Now, given that, if we concluded that IDNs were not useful today
and/or posed high risk, and that some change would create
something that was useful, then we would be justified in making
that change, even if it involved, not only a change of prefix
but a fundamental change in the underlying algorithms.  Not only
would users benefit, but even registrars and registries would
benefit because, regardless of the short-term pain of a
transition, the implications of (2) and (3) would suggest that
the money would lie in moving toward a system that people would
want to use.

Again, I'm not suggesting that anything drastic will be
necessary. I don't think it will be.  But I also don't think it
is useful to base today's decisions on counting up the number of
names that are registered today and trying to classify them.  If
IDNs are actually important and changes are necessary, there are
not enough registrations today to be significant.
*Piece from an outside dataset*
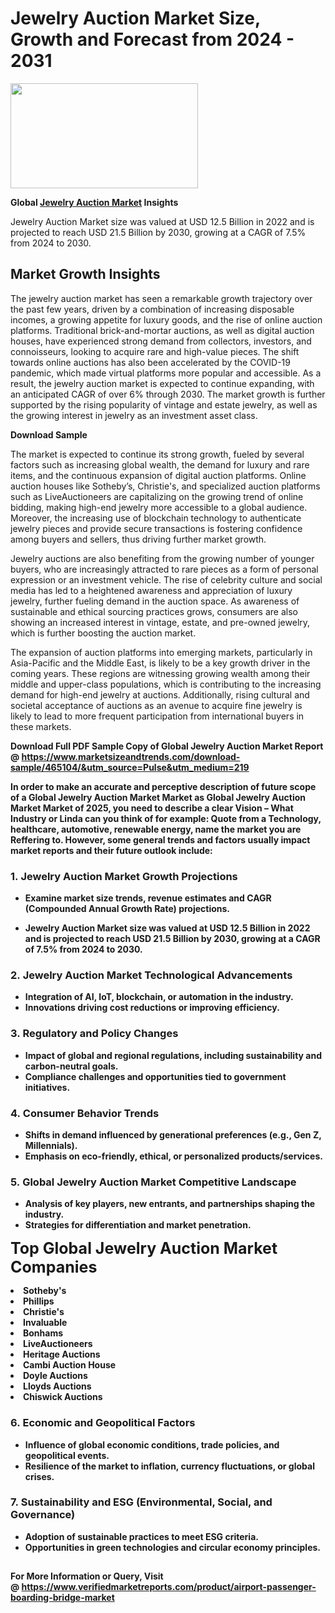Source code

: <H1>Jewelry Auction Market Size, Growth and Forecast from 2024 - 2031</H1><img class="aligncenter size-medium wp-image-584254" src="https://thirdeyenews.in/wp-content/uploads/2024/09/Global-Market-Research-300x168.jpeg" alt="" width="300" height="168" /><p><strong>Global&nbsp;<a href="https://www.marketsizeandtrends.com/download-sample/465104/&amp;utm_source=Pulse&amp;utm_medium=219">Jewelry Auction Market</a> Insights</strong></p><p>Jewelry Auction Market size was valued at USD 12.5 Billion in 2022 and is projected to reach USD 21.5 Billion by 2030, growing at a CAGR of 7.5% from 2024 to 2030.</p><p><h2>Market Growth Insights</h2> <p>The jewelry auction market has seen a remarkable growth trajectory over the past few years, driven by a combination of increasing disposable incomes, a growing appetite for luxury goods, and the rise of online auction platforms. Traditional brick-and-mortar auctions, as well as digital auction houses, have experienced strong demand from collectors, investors, and connoisseurs, looking to acquire rare and high-value pieces. The shift towards online auctions has also been accelerated by the COVID-19 pandemic, which made virtual platforms more popular and accessible. As a result, the jewelry auction market is expected to continue expanding, with an anticipated CAGR of over 6% through 2030. The market growth is further supported by the rising popularity of vintage and estate jewelry, as well as the growing interest in jewelry as an investment asset class.</p> <p><strong>Download Sample</strong></p> <p>The market is expected to continue its strong growth, fueled by several factors such as increasing global wealth, the demand for luxury and rare items, and the continuous expansion of digital auction platforms. Online auction houses like Sotheby’s, Christie's, and specialized auction platforms such as LiveAuctioneers are capitalizing on the growing trend of online bidding, making high-end jewelry more accessible to a global audience. Moreover, the increasing use of blockchain technology to authenticate jewelry pieces and provide secure transactions is fostering confidence among buyers and sellers, thus driving further market growth.</p> <p>Jewelry auctions are also benefiting from the growing number of younger buyers, who are increasingly attracted to rare pieces as a form of personal expression or an investment vehicle. The rise of celebrity culture and social media has led to a heightened awareness and appreciation of luxury jewelry, further fueling demand in the auction space. As awareness of sustainable and ethical sourcing practices grows, consumers are also showing an increased interest in vintage, estate, and pre-owned jewelry, which is further boosting the auction market.</p> <p>The expansion of auction platforms into emerging markets, particularly in Asia-Pacific and the Middle East, is likely to be a key growth driver in the coming years. These regions are witnessing growing wealth among their middle and upper-class populations, which is contributing to the increasing demand for high-end jewelry at auctions. Additionally, rising cultural and societal acceptance of auctions as an avenue to acquire fine jewelry is likely to lead to more frequent participation from international buyers in these markets.</p> <p><strong></p><p><span class=""><strong>Download Full PDF Sample Copy of Global Jewelry Auction Market Report</strong> @ <a href="https://www.marketsizeandtrends.com/download-sample/465104/&amp;utm_source=Pulse&amp;utm_medium=219" target="_blank">https://www.marketsizeandtrends.com/download-sample/465104/&amp;utm_source=Pulse&amp;utm_medium=219</a></span></p><p>In order to make an accurate and perceptive description of future scope of a Global&nbsp;Jewelry Auction Market Market as Global&nbsp;Jewelry Auction Market Market of 2025, you need to describe a clear Vision &ndash; What Industry or Linda can you think of for example: Quote from a Technology, healthcare, automotive, renewable energy, name the market you are Reffering to. However, some general trends and factors usually impact market reports and their future outlook include:</p><h3>1.&nbsp;<strong>Jewelry Auction Market Growth Projections</strong></h3><ul><li>Examine market size trends, revenue estimates and CAGR (Compounded Annual Growth Rate) projections.</li><li><p>Jewelry Auction Market size was valued at USD 12.5 Billion in 2022 and is projected to reach USD 21.5 Billion by 2030, growing at a CAGR of 7.5% from 2024 to 2030.</p></li></ul><h3>2.&nbsp;<strong>Jewelry Auction Market Technological Advancements</strong></h3><ul><li>Integration of AI, IoT, blockchain, or automation in the industry.</li><li>Innovations driving cost reductions or improving efficiency.</li></ul><h3>3.&nbsp;<strong>Regulatory and Policy Changes</strong></h3><ul><li>Impact of global and regional regulations, including sustainability and carbon-neutral goals.</li><li>Compliance challenges and opportunities tied to government initiatives.</li></ul><h3>4.&nbsp;<strong>Consumer Behavior Trends</strong></h3><ul><li>Shifts in demand influenced by generational preferences (e.g., Gen Z, Millennials).</li><li>Emphasis on eco-friendly, ethical, or personalized products/services.</li></ul><h3>5.&nbsp;<strong>Global Jewelry Auction Market Competitive Landscape</strong></h3><ul><li>Analysis of key players, new entrants, and partnerships shaping the industry.</li><li>Strategies for differentiation and market penetration.</li></ul><p data-pm-slice="1 1 []"><span style="color: inherit; font-family: inherit; font-size: 25px;">Top Global Jewelry Auction Market Companies</span></p><div class="" data-test-id=""><p><li>Sotheby's</li><li> Phillips</li><li> Christie's</li><li> Invaluable</li><li> Bonhams</li><li> LiveAuctioneers</li><li> Heritage Auctions</li><li> Cambi Auction House</li><li> Doyle Auctions</li><li> Lloyds Auctions</li><li> Chiswick Auctions</li></p></div><h3>6.&nbsp;<strong>Economic and Geopolitical Factors</strong></h3><ul><li>Influence of global economic conditions, trade policies, and geopolitical events.</li><li>Resilience of the market to inflation, currency fluctuations, or global crises.</li></ul><h3>7.&nbsp;<strong>Sustainability and ESG (Environmental, Social, and Governance)</strong></h3><ul><li>Adoption of sustainable practices to meet ESG criteria.</li><li>Opportunities in green technologies and circular economy principles.</li></ul><h2><strong style="font-size: 14px;">For More Information or Query, Visit @&nbsp;</strong><a style="background-color: #ffffff; font-size: 14px;" href="https://www.marketsizeandtrends.com/report/jewelry-auction-market/" target="_blank">https://www.verifiedmarketreports.com/product/airport-passenger-boarding-bridge-market</a></h2>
However, the reality of the proposals being made now is that, as
Martin suggests, we are talking about making changes that would
impact a small number of fringe cases.  Even most of those are
fringe cases that violate recommendations that have been on the
books since around the time the standards were approved.
Because applications software has been modified over the last
year or two to enforce those recommendations (by display of
punycode, rather than more natural characters and glyphs) even
when registries do not, the practical value of many of the
fringe-case names have already been severely reduced in the
marketplace.  Distorting the outcome of this work to accommodate
those fringe cases would be, IMO, not in the best long-term
interests of the Internet, and especially not in the best
long-term interests of those users who need IDNs most.   Put
differently and more bluntly, it would be truly stupid.

     john

p.s. If one wants to think about this strictly from a registry
perspective, I would suggest that, long-term,  only those IDNs
that one can count on having displayed to users in native-script
form (in the overwhelming number of cases for which they are
likely to be accessed) count in any way at all.  The market for
punycode strings that will almost always display as punycode
strings, possibly with highlighting in whatever color is
localized as representing "warning of evil", is, inevitably,
going to be very limited.  We already know that the browser
vendors, who feel some obligation to protect users, will do
exactly that with names they consider suspicious.  While their
algorithms differ, fringe-case names almost certainly meet
reasonable criteria for "suspicious".    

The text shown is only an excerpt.